Your instructions:
Print, from the listing below, the lines starting at the line containing "- **Ending Meeting:**" and ending at the line containing "- **Clarity:** All", exactly as they stand, and print nothing else.

□ □ □ □ □

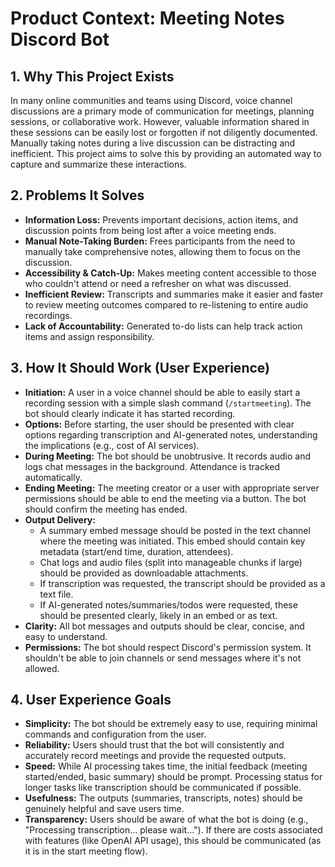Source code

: # Product Context: Meeting Notes Discord Bot

## 1. Why This Project Exists

In many online communities and teams using Discord, voice channel discussions are a primary mode of communication for meetings, planning sessions, or collaborative work. However, valuable information shared in these sessions can be easily lost or forgotten if not diligently documented. Manually taking notes during a live discussion can be distracting and inefficient. This project aims to solve this by providing an automated way to capture and summarize these interactions.

## 2. Problems It Solves

- **Information Loss:** Prevents important decisions, action items, and discussion points from being lost after a voice meeting ends.
- **Manual Note-Taking Burden:** Frees participants from the need to manually take comprehensive notes, allowing them to focus on the discussion.
- **Accessibility & Catch-Up:** Makes meeting content accessible to those who couldn't attend or need a refresher on what was discussed.
- **Inefficient Review:** Transcripts and summaries make it easier and faster to review meeting outcomes compared to re-listening to entire audio recordings.
- **Lack of Accountability:** Generated to-do lists can help track action items and assign responsibility.

## 3. How It Should Work (User Experience)

- **Initiation:** A user in a voice channel should be able to easily start a recording session with a simple slash command (`/startmeeting`). The bot should clearly indicate it has started recording.
- **Options:** Before starting, the user should be presented with clear options regarding transcription and AI-generated notes, understanding the implications (e.g., cost of AI services).
- **During Meeting:** The bot should be unobtrusive. It records audio and logs chat messages in the background. Attendance is tracked automatically.
- **Ending Meeting:** The meeting creator or a user with appropriate server permissions should be able to end the meeting via a button. The bot should confirm the meeting has ended.
- **Output Delivery:**
  - A summary embed message should be posted in the text channel where the meeting was initiated. This embed should contain key metadata (start/end time, duration, attendees).
  - Chat logs and audio files (split into manageable chunks if large) should be provided as downloadable attachments.
  - If transcription was requested, the transcript should be provided as a text file.
  - If AI-generated notes/summaries/todos were requested, these should be presented clearly, likely in an embed or as text.
- **Clarity:** All bot messages and outputs should be clear, concise, and easy to understand.
- **Permissions:** The bot should respect Discord's permission system. It shouldn't be able to join channels or send messages where it's not allowed.

## 4. User Experience Goals

- **Simplicity:** The bot should be extremely easy to use, requiring minimal commands and configuration from the user.
- **Reliability:** Users should trust that the bot will consistently and accurately record meetings and provide the requested outputs.
- **Speed:** While AI processing takes time, the initial feedback (meeting started/ended, basic summary) should be prompt. Processing status for longer tasks like transcription should be communicated if possible.
- **Usefulness:** The outputs (summaries, transcripts, notes) should be genuinely helpful and save users time.
- **Transparency:** Users should be aware of what the bot is doing (e.g., "Processing transcription... please wait..."). If there are costs associated with features (like OpenAI API usage), this should be communicated (as it is in the start meeting flow).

□ □ □ □ □

Task solution:
- **Ending Meeting:** The meeting creator or a user with appropriate server permissions should be able to end the meeting via a button. The bot should confirm the meeting has ended.
- **Output Delivery:**
  - A summary embed message should be posted in the text channel where the meeting was initiated. This embed should contain key metadata (start/end time, duration, attendees).
  - Chat logs and audio files (split into manageable chunks if large) should be provided as downloadable attachments.
  - If transcription was requested, the transcript should be provided as a text file.
  - If AI-generated notes/summaries/todos were requested, these should be presented clearly, likely in an embed or as text.
- **Clarity:** All bot messages and outputs should be clear, concise, and easy to understand.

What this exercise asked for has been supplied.